Of course, not every site owners follows this, but for the site the original poster named as example it would work, for example (and the usual tools for coping with such sites such as lowering/blocking would not work here instead, as the site has a lot of high quality articles and only some of them are behind a paywall, basically the structured data is the only indicator you have here if something is gonna be paywalled)
And also, being only some kind of visible flag, every Kagi user can decide by himself then whether to still visit this as he should probably know if he has a subscription for that site or not.
I just checked a couple of sites (heise.de, spiegel.de, washingonpost.com, nytimes.com) and they all had that flag - seems Google now requires it to not give out cloaking penalties. Only thing I noticed is some people use true "JSON" false, while other sites use "False" as a string.
I agree that a visible indicator/logo for possibly paywalled sites would be great.

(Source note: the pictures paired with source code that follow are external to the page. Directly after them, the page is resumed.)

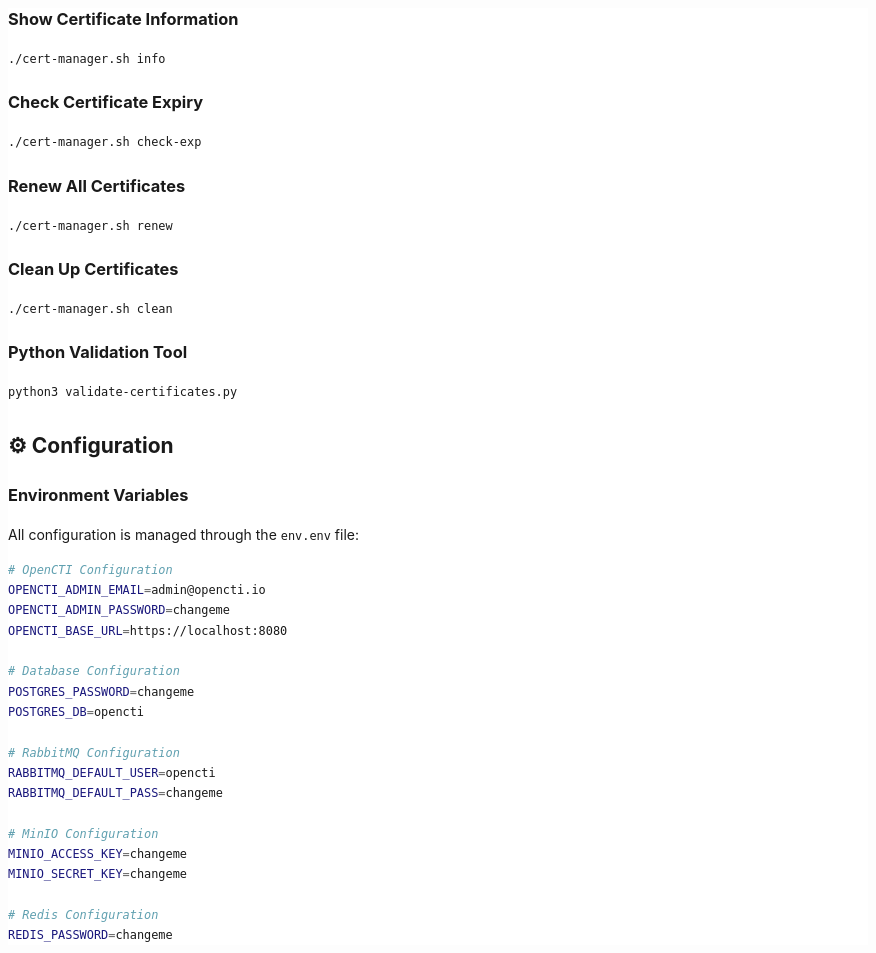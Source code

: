 ### Show Certificate Information
```bash
./cert-manager.sh info
```

### Check Certificate Expiry
```bash
./cert-manager.sh check-exp
```

### Renew All Certificates
```bash
./cert-manager.sh renew
```

### Clean Up Certificates
```bash
./cert-manager.sh clean
```

### Python Validation Tool
```bash
python3 validate-certificates.py
```

## ⚙️ Configuration

### Environment Variables

All configuration is managed through the `env.env` file:

```bash
# OpenCTI Configuration
OPENCTI_ADMIN_EMAIL=admin@opencti.io
OPENCTI_ADMIN_PASSWORD=changeme
OPENCTI_BASE_URL=https://localhost:8080

# Database Configuration
POSTGRES_PASSWORD=changeme
POSTGRES_DB=opencti

# RabbitMQ Configuration  
RABBITMQ_DEFAULT_USER=opencti
RABBITMQ_DEFAULT_PASS=changeme

# MinIO Configuration
MINIO_ACCESS_KEY=changeme
MINIO_SECRET_KEY=changeme

# Redis Configuration
REDIS_PASSWORD=changeme
```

Leave the rest to the user.
I think there is a lot of demand here for us to start thinking more aobut this.
I think we are agreeing that it is not possible to say if the article will be definetely paywalled/login walled, but just indicating such domain would be useful. The easiest way to do this is to use a list of known paywalled/login domains for example this from Bypass Paywalls Clean.
https://gitlab.com/magnolia1234/bypass-paywalls-chrome-clean/-/blob/master/manifest.json
Now does anyone have any suggestions.concepts/mockups in terms of how could this indication look like?

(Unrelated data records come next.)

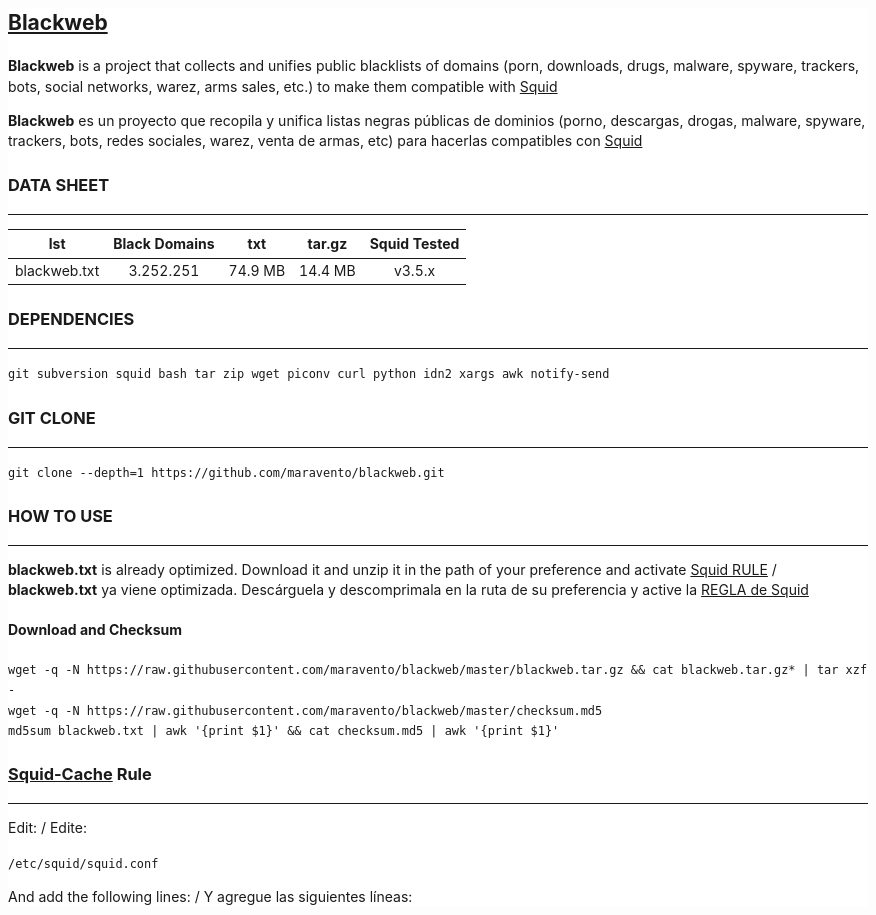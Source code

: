 ## [Blackweb](https://www.maravento.com/p/blacklistweb.html)

**Blackweb** is a project that collects and unifies public blacklists of domains (porn, downloads, drugs, malware, spyware, trackers, bots, social networks, warez, arms sales, etc.) to make them compatible with [Squid](http://www.squid-cache.org/)

**Blackweb** es un proyecto que recopila y unifica listas negras públicas de dominios (porno, descargas, drogas, malware, spyware, trackers, bots, redes sociales, warez, venta de armas, etc) para hacerlas compatibles con [Squid](http://www.squid-cache.org/)

### DATA SHEET
---

|lst|Black Domains|txt|tar.gz|Squid Tested|
| :---: | :---: | :---: | :---: | :---: |
|blackweb.txt|3.252.251|74.9 MB|14.4 MB|v3.5.x|

### DEPENDENCIES
---
```
git subversion squid bash tar zip wget piconv curl python idn2 xargs awk notify-send
```

### GIT CLONE
---
```
git clone --depth=1 https://github.com/maravento/blackweb.git
```

### HOW TO USE
---

**blackweb.txt** is already optimized. Download it and unzip it in the path of your preference and activate [Squid RULE](https://github.com/maravento/blackweb#regla-squid-cache--squid-cache-rule) / **blackweb.txt** ya viene optimizada. Descárguela y descomprimala en la ruta de su preferencia y active la [REGLA de Squid](https://github.com/maravento/blackweb#regla-squid-cache--squid-cache-rule)

####  Download and Checksum

```
wget -q -N https://raw.githubusercontent.com/maravento/blackweb/master/blackweb.tar.gz && cat blackweb.tar.gz* | tar xzf -
wget -q -N https://raw.githubusercontent.com/maravento/blackweb/master/checksum.md5
md5sum blackweb.txt | awk '{print $1}' && cat checksum.md5 | awk '{print $1}'
```
### [Squid-Cache](http://www.squid-cache.org/) Rule
---

Edit: / Edite:
```
/etc/squid/squid.conf
```
And add the following lines: / Y agregue las siguientes líneas:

A small "coin" icon in the beginning of the text part of the result would be the most natural place. Next to the publish date.
Vlad
Please, please excuse my horrible mockup, I am not a UI designer.
Maybe with a tooltip/popup that explains "This article/website might be behind a paywall."
To go steps further: Maybe show a pop up that lets you whitelist sites (where you e.g. have a subscription) and introduce a filter option for search (non-paywalled sites only?) But I can see how that might just block everything.
P.S. The idea to use the list from the add-on (which I personally use) is great! THey add new websites every few weeks, so please keep this up-to-date.
carl Actually I would prefer to have the icon before the date, as it seems more legible to me this way. Date can be "Today", "Dec 26, 2008", ..., this way it is in a fixed position every time and i can just see at a glance whether it is likely paywalled, but still read the date immediately.
carl
You are probably right regarding the whitelist.
That mockup looks great to me, paired with a whitelist I think just notifying users of a possible paywall would be great. Maybe something with a bit more contrast would be nice, but I'm no designer. Thanks again for offering the mockup!
Something like a proxy seems unnecessary to me and should be handled on the user's side.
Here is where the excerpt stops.